Ketika Senja Tak Lagi Berwarna

Intan Rahmadani
Chapter #8

Ketika Aku Percaya

Setelah satu jam berjalan kaki di tengah padang ilalang yang membentang, kami tidak sengaja menemukan sebuah kereta kuda yang melintas. Zora bergegas lari dan memanggil kereta tersebut. Sang kusir mendengar seruan Zora dan berhenti. Zora sedang melakukan negoisasi terhadap kusir tersebut. Untungnya kusir mengizinkan kami menumpang tanpa harus membayar. Sejauh ini aku tidak pernah melihat Zora mengeluarkan uang. Mungkin dia punya aura tersendiri yang membuat semua orang bisa tersenyum kepadanya dan melakukan permintaannya dengan senang hati.

Aku bernafas lega. Setidaknya kami tidak perlu lagi berjalan kaki. Apalagi setelah kejadian di Lembah Mimpi tadi membuatku sangat lelah dan mengantuk. Hingga aku teringat sesuatu.

“Zora, bicara soal mimpi, aku baru ingat sesuatu. Sewaktu kamu membawaku ke gua saat badai salju, aku merasa bermimpi aneh.”

“Mimpi yang seperti apa?”

Aku memegangi daguku. Anehnya aku tidak terlalu ingat dengan mimpi tersebut. Namun perasaan di dalam hatiku seperti mengingatnya. “Entahlah, saat memimpikan hal itu, aku tidak lagi bersedih. Perasaanku dipenuhi dengan kehangatan.”

Zora tersenyum. “Tidak semua mimpi bisa kita ingat, Senja. Tapi itu mimpi di dalam tidur. Berbeda lagi dengan mimpi yang disamakan dengan angan-angan. Setelah kejadian di Lembah Mimpi tadi, apa kamu sudah memiliki impian?”

Aku memutar bola mataku. Berpikir keras. Entah mengapa dipikiranku saat ini hanyalah kejadian-kejadian selama perjalanan kami. Kurasa aku sudah menemukan jawabannya.

“Aku ingin menjadi seorang penjelajah.” Aku tersenyum sembari menatap ke luar kereta yang kini menampilkan pemandangan padang lavender. “Aku ingin berpetualang dan menemukan hal-hal baru. Seperti perjalanan kita.”

Zora menepuk kepalaku. “Kerja bagus, muridku.”

Aku menepis tangannya dari kepalaku. “Hentikan, aku ini bukan anak kecil.”

“Eh, tidak biasanya kamu seperti ini.” Zora menatapku heran.

“Aku sudah tidak perlu usapan itu.” Aku berujar singkat sembari membuang muka.

“Wah, sepertinya Senja sudah menjadi dewasa.” 

Aku menghiraukan kalimatnya dan menatap ke arah padang lavender yang berwarna ungu.
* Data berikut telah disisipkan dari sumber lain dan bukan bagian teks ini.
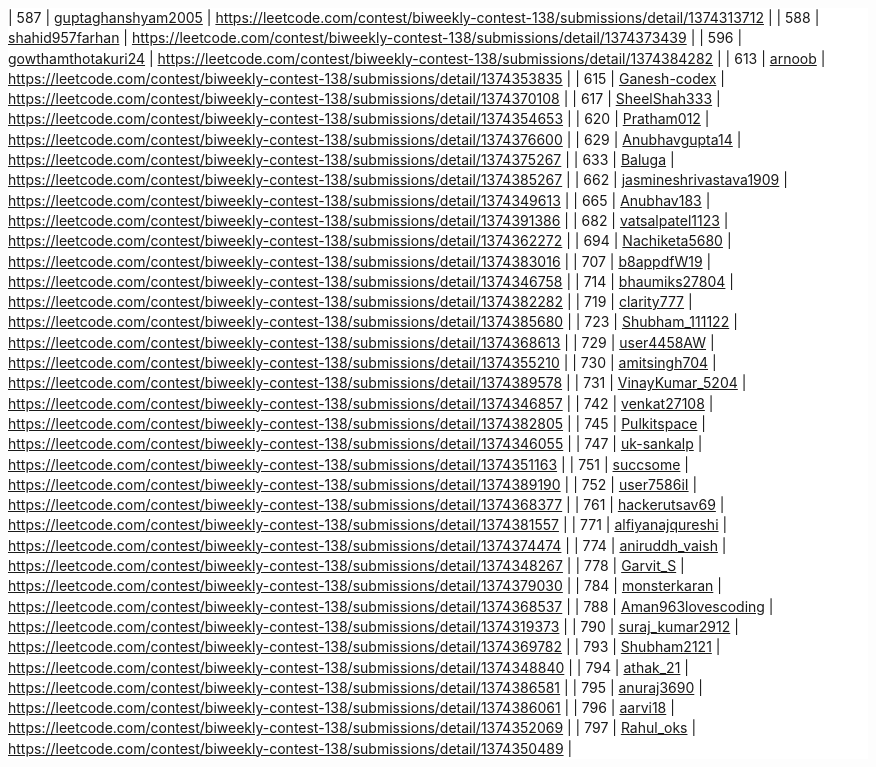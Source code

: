 | 587 | [guptaghanshyam2005](https://leetcode.com/u/guptaghanshyam2005) | https://leetcode.com/contest/biweekly-contest-138/submissions/detail/1374313712 |
| 588 | [shahid957farhan](https://leetcode.com/u/shahid957farhan) | https://leetcode.com/contest/biweekly-contest-138/submissions/detail/1374373439 |
| 596 | [gowthamthotakuri24](https://leetcode.com/u/gowthamthotakuri24) | https://leetcode.com/contest/biweekly-contest-138/submissions/detail/1374384282 |
| 613 | [arnoob](https://leetcode.com/u/arnoob) | https://leetcode.com/contest/biweekly-contest-138/submissions/detail/1374353835 |
| 615 | [Ganesh-codex](https://leetcode.com/u/Ganesh-codex) | https://leetcode.com/contest/biweekly-contest-138/submissions/detail/1374370108 |
| 617 | [SheelShah333](https://leetcode.com/u/SheelShah333) | https://leetcode.com/contest/biweekly-contest-138/submissions/detail/1374354653 |
| 620 | [Pratham012](https://leetcode.com/u/Pratham012) | https://leetcode.com/contest/biweekly-contest-138/submissions/detail/1374376600 |
| 629 | [Anubhavgupta14](https://leetcode.com/u/Anubhavgupta14) | https://leetcode.com/contest/biweekly-contest-138/submissions/detail/1374375267 |
| 633 | [Baluga](https://leetcode.com/u/Baluga) | https://leetcode.com/contest/biweekly-contest-138/submissions/detail/1374385267 |
| 662 | [jasmineshrivastava1909](https://leetcode.com/u/jasmineshrivastava1909) | https://leetcode.com/contest/biweekly-contest-138/submissions/detail/1374349613 |
| 665 | [Anubhav183](https://leetcode.com/u/Anubhav183) | https://leetcode.com/contest/biweekly-contest-138/submissions/detail/1374391386 |
| 682 | [vatsalpatel1123](https://leetcode.com/u/vatsalpatel1123) | https://leetcode.com/contest/biweekly-contest-138/submissions/detail/1374362272 |
| 694 | [Nachiketa5680](https://leetcode.com/u/Nachiketa5680) | https://leetcode.com/contest/biweekly-contest-138/submissions/detail/1374383016 |
| 707 | [b8appdfW19](https://leetcode.com/u/b8appdfW19) | https://leetcode.com/contest/biweekly-contest-138/submissions/detail/1374346758 |
| 714 | [bhaumiks27804](https://leetcode.com/u/bhaumiks27804) | https://leetcode.com/contest/biweekly-contest-138/submissions/detail/1374382282 |
| 719 | [clarity777](https://leetcode.com/u/clarity777) | https://leetcode.com/contest/biweekly-contest-138/submissions/detail/1374385680 |
| 723 | [Shubham_111122](https://leetcode.com/u/Shubham_111122) | https://leetcode.com/contest/biweekly-contest-138/submissions/detail/1374368613 |
| 729 | [user4458AW](https://leetcode.com/u/user4458AW) | https://leetcode.com/contest/biweekly-contest-138/submissions/detail/1374355210 |
| 730 | [amitsingh704](https://leetcode.com/u/amitsingh704) | https://leetcode.com/contest/biweekly-contest-138/submissions/detail/1374389578 |
| 731 | [VinayKumar_5204](https://leetcode.com/u/VinayKumar_5204) | https://leetcode.com/contest/biweekly-contest-138/submissions/detail/1374346857 |
| 742 | [venkat27108](https://leetcode.com/u/venkat27108) | https://leetcode.com/contest/biweekly-contest-138/submissions/detail/1374382805 |
| 745 | [Pulkitspace](https://leetcode.com/u/Pulkitspace) | https://leetcode.com/contest/biweekly-contest-138/submissions/detail/1374346055 |
| 747 | [uk-sankalp](https://leetcode.com/u/uk-sankalp) | https://leetcode.com/contest/biweekly-contest-138/submissions/detail/1374351163 |
| 751 | [succsome](https://leetcode.com/u/succsome) | https://leetcode.com/contest/biweekly-contest-138/submissions/detail/1374389190 |
| 752 | [user7586iI](https://leetcode.com/u/user7586iI) | https://leetcode.com/contest/biweekly-contest-138/submissions/detail/1374368377 |
| 761 | [hackerutsav69](https://leetcode.com/u/hackerutsav69) | https://leetcode.com/contest/biweekly-contest-138/submissions/detail/1374381557 |
| 771 | [alfiyanajqureshi](https://leetcode.com/u/alfiyanajqureshi) | https://leetcode.com/contest/biweekly-contest-138/submissions/detail/1374374474 |
| 774 | [aniruddh_vaish](https://leetcode.com/u/aniruddh_vaish) | https://leetcode.com/contest/biweekly-contest-138/submissions/detail/1374348267 |
| 778 | [Garvit_S](https://leetcode.com/u/Garvit_S) | https://leetcode.com/contest/biweekly-contest-138/submissions/detail/1374379030 |
| 784 | [monsterkaran](https://leetcode.com/u/monsterkaran) | https://leetcode.com/contest/biweekly-contest-138/submissions/detail/1374368537 |
| 788 | [Aman963lovescoding](https://leetcode.com/u/Aman963lovescoding) | https://leetcode.com/contest/biweekly-contest-138/submissions/detail/1374319373 |
| 790 | [suraj_kumar2912](https://leetcode.com/u/suraj_kumar2912) | https://leetcode.com/contest/biweekly-contest-138/submissions/detail/1374369782 |
| 793 | [Shubham2121](https://leetcode.com/u/Shubham2121) | https://leetcode.com/contest/biweekly-contest-138/submissions/detail/1374348840 |
| 794 | [athak_21](https://leetcode.com/u/athak_21) | https://leetcode.com/contest/biweekly-contest-138/submissions/detail/1374386581 |
| 795 | [anuraj3690](https://leetcode.com/u/anuraj3690) | https://leetcode.com/contest/biweekly-contest-138/submissions/detail/1374386061 |
| 796 | [aarvi18](https://leetcode.com/u/aarvi18) | https://leetcode.com/contest/biweekly-contest-138/submissions/detail/1374352069 |
| 797 | [Rahul_oks](https://leetcode.com/u/Rahul_oks) | https://leetcode.com/contest/biweekly-contest-138/submissions/detail/1374350489 |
Lantas tersenyum tipis.

***

Malam menjelang. Dan kami telah tiba di sebuah pemukiman yang tampak seperti kota zaman dulu. Beberapa lampion berwarna merah tergantung di pelataran rumah milik warga. Bangunan-banguan terbuat dari batuan dan bata. Zora memutuskan untuk singgah di kota tersebut. Dia tak lupa berterima kasih pada kusir dan mengucapkan salam perpisahan. 

Kami menelusuri jalan setapak yang terbuat dari batuan sungai. Kota tampak ramai. Para warga mengenakan pakaian khas zaman dulu. Alunan lagu dari biola juga meramaikan suasana. Satu dua orang menari di pinggir jalan. Terdapat beberapa cafe dan restoran dengan berbagai menu yang berbeda-beda. Kereta-kereta kuda hilir mudik melintas. Ada yang membawa penumpang sedangkan kereta lainnya membawa barang. 

“Senja, apa kamu lapar?” Zora bertanya sembari berhenti di salah satu restoran.

Aku menelan ludah. Bau makanan tercium sampai keluar. Zora menahan tawa begitu melihat wajahku yang tengah menatap restoran dalam-dalam.

“Kalau kamu mau, bilang saja. Selama ini kamu belum pernah makan enak, kan?”